Subscriptions to OTT TV services Netflix, Amazon Prime Video and Now TV have overtaken traditional pay TV services in the UK, according to figures compiled by media and telecom regulator Ofcom.

According to Ofcom’s latest Media Nations report, which covers major trends in UK television, pay TV revenues also declined last year after a period of sustained growth, although pay TV still generates far greater revenue in total – £6.4 billion against £895 million for OTT TV services.

The report also found that spending by UK broadcasters with public service remits – namely, the BBC, ITV,Channel 4 and Channel 5 – on new UK-made television programmes fell to a 20-year low last  year.

According to the Media Nations report, subscriptions to the leading OTT services – Netflix, Amazon and Sky’s Now TV – reached 15.4 million in the first quarter of this year, exceeding the total for pay TV – 15.1 million – for the first time.
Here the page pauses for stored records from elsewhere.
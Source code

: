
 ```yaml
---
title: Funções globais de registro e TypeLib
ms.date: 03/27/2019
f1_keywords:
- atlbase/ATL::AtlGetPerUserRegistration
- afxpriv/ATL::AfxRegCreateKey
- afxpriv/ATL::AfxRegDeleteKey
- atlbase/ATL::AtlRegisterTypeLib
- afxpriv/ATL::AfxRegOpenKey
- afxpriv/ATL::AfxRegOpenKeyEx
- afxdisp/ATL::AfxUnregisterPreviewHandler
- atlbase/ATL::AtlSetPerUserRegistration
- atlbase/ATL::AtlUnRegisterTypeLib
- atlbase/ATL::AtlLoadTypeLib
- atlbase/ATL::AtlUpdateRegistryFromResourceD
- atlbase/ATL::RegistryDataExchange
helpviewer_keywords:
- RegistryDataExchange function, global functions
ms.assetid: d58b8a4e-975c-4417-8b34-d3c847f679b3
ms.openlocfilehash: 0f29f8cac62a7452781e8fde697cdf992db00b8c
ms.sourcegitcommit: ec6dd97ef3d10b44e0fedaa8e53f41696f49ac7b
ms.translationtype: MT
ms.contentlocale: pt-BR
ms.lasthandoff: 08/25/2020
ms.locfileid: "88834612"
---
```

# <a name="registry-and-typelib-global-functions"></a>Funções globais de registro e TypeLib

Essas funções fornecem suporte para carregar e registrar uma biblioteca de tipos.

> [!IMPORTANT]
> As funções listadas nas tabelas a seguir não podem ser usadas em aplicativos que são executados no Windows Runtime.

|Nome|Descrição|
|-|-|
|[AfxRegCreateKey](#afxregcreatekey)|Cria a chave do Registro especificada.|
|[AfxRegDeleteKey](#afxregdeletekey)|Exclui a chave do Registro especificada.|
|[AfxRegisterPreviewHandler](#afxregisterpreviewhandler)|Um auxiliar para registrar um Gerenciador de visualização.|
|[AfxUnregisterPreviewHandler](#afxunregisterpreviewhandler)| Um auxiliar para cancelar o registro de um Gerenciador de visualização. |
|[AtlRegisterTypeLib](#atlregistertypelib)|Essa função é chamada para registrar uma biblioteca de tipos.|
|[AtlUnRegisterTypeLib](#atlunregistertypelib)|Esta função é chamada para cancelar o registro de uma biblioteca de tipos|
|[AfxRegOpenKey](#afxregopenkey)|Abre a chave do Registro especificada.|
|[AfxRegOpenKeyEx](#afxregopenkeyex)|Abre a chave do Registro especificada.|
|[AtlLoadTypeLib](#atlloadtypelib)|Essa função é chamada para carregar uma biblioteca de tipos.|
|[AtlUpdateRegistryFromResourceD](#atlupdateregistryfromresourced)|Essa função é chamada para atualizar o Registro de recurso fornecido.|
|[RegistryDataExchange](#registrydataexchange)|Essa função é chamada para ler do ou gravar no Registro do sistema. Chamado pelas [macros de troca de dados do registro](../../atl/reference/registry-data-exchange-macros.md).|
However, 71% of those with an SVOD subscription also took a traditional pay TV service in Q1 2018, down only one percentage point on the figure for Q1 2017.  The report found that ‘cord shaving’ is more prevalent than cord-cutting, with 36% of SVOD subscribers cutting down their pay TV spend, compared with 14% who have cut the cord altogether.

Pay TV revenues slipped by 2.7% after years of growth last year, while spending on streaming subscriptions grew by 28%. Televsion advertising income dropped by 7% to £3.9 billion.

The Ofcom report found that spending by the UK’s four main broadcasters on UK-made programming fell to a record low of £2.5 billion last year, 28% less than the 2004 peak of £3.4 billion. Genres including children’s programming – down 18% last year – UK comedy – down 5% since 2016, and first-run drama – down 7%, were disproportionally hit.

Increased funding from third parties for programmes made by the BBC, Channel 4 and Channel 5 grew to £338 million – up from £147 million 10 years ago – to partly mitigate the decline. This included co-production funding, deficit funding and tax credits.

The Ofcom report also found that the amount of time spent by UK viewers watching broadcast television on the TV set has continued to decline and, in 2017, stood at an average of 3 hours 22 minutes a day, down nine minutes on 2016, and 38 minutes since 2012.

Among children and viewers aged 16-34, the decline was steeper, leading to the over-65s watching four times as much broadcast television as children in 2017.

Total daily viewing time across all devices stands at five hours one minute, of which three hours 33 minutes or 71% was of broadcast content, and one hour 28 minutes of non-broadcast content. Among 16 to 34-year-olds, total daily viewing time in 2017 was four hours 48 minutes, of which only two hours 11 minutes or 46% was of broadcast content, while just  under an hour per day was spent watching content on YouTube.

Despite the decline in broadcast viewing, the Ofcom report found that confidence in public service broadcasting remains high. Of those who watch public service channels, 75% say they are satisfied, and 84% of people considered trusted news to be the most important feature of their output.

“Today’s research finds that what we watch and how we watch it are changing rapidly, which has profound implications for UK television,” said Ofcom CEO Sharon White.

“We have seen a decline in revenues for pay TV, a fall in spending on new programmes by our public service broadcasters, and the growth of global video streaming giants. These challenges cannot be underestimated. But UK broadcasters have a history of adapting tochange. By making the best British programmes and working together to reachpeople who are turning away from TV, our broadcasters can compete in the digital age.”